### [Assignment]
Copy every line from the one that holds "- Constantes: SNAKE_CASE majuscules" to the end of the records below, exactly and with nothing else, but without any pictures.

(Data provided begins)

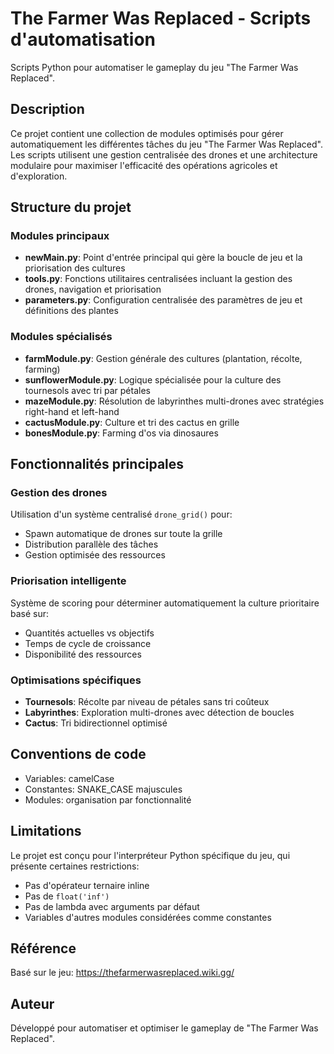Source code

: # The Farmer Was Replaced - Scripts d'automatisation

Scripts Python pour automatiser le gameplay du jeu "The Farmer Was Replaced".

## Description

Ce projet contient une collection de modules optimisés pour gérer automatiquement les différentes tâches du jeu "The Farmer Was Replaced". Les scripts utilisent une gestion centralisée des drones et une architecture modulaire pour maximiser l'efficacité des opérations agricoles et d'exploration.

## Structure du projet

### Modules principaux

- **newMain.py**: Point d'entrée principal qui gère la boucle de jeu et la priorisation des cultures
- **tools.py**: Fonctions utilitaires centralisées incluant la gestion des drones, navigation et priorisation
- **parameters.py**: Configuration centralisée des paramètres de jeu et définitions des plantes

### Modules spécialisés

- **farmModule.py**: Gestion générale des cultures (plantation, récolte, farming)
- **sunflowerModule.py**: Logique spécialisée pour la culture des tournesols avec tri par pétales
- **mazeModule.py**: Résolution de labyrinthes multi-drones avec stratégies right-hand et left-hand
- **cactusModule.py**: Culture et tri des cactus en grille
- **bonesModule.py**: Farming d'os via dinosaures

## Fonctionnalités principales

### Gestion des drones

Utilisation d'un système centralisé `drone_grid()` pour:
- Spawn automatique de drones sur toute la grille
- Distribution parallèle des tâches
- Gestion optimisée des ressources

### Priorisation intelligente

Système de scoring pour déterminer automatiquement la culture prioritaire basé sur:
- Quantités actuelles vs objectifs
- Temps de cycle de croissance
- Disponibilité des ressources

### Optimisations spécifiques

- **Tournesols**: Récolte par niveau de pétales sans tri coûteux
- **Labyrinthes**: Exploration multi-drones avec détection de boucles
- **Cactus**: Tri bidirectionnel optimisé

## Conventions de code

- Variables: camelCase
- Constantes: SNAKE_CASE majuscules
- Modules: organisation par fonctionnalité

## Limitations

Le projet est conçu pour l'interpréteur Python spécifique du jeu, qui présente certaines restrictions:
- Pas d'opérateur ternaire inline
- Pas de `float('inf')`
- Pas de lambda avec arguments par défaut
- Variables d'autres modules considérées comme constantes

## Référence

Basé sur le jeu: https://thefarmerwasreplaced.wiki.gg/

## Auteur

Développé pour automatiser et optimiser le gameplay de "The Farmer Was Replaced".

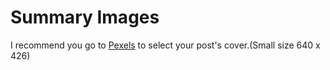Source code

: # Summary Images

I recommend you go to [Pexels](https://www.pexels.com/) to select your post's cover.(Small size 640 x 426)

(Data provided ends)

### [Result]
- Constantes: SNAKE_CASE majuscules
- Modules: organisation par fonctionnalité

## Limitations

Le projet est conçu pour l'interpréteur Python spécifique du jeu, qui présente certaines restrictions:
- Pas d'opérateur ternaire inline
- Pas de `float('inf')`
- Pas de lambda avec arguments par défaut
- Variables d'autres modules considérées comme constantes

## Référence

Basé sur le jeu: https://thefarmerwasreplaced.wiki.gg/

## Auteur

Développé pour automatiser et optimiser le gameplay de "The Farmer Was Replaced".

Source code

: # Summary Images

I recommend you go to [Pexels](https://www.pexels.com/) to select your post's cover.(Small size 640 x 426)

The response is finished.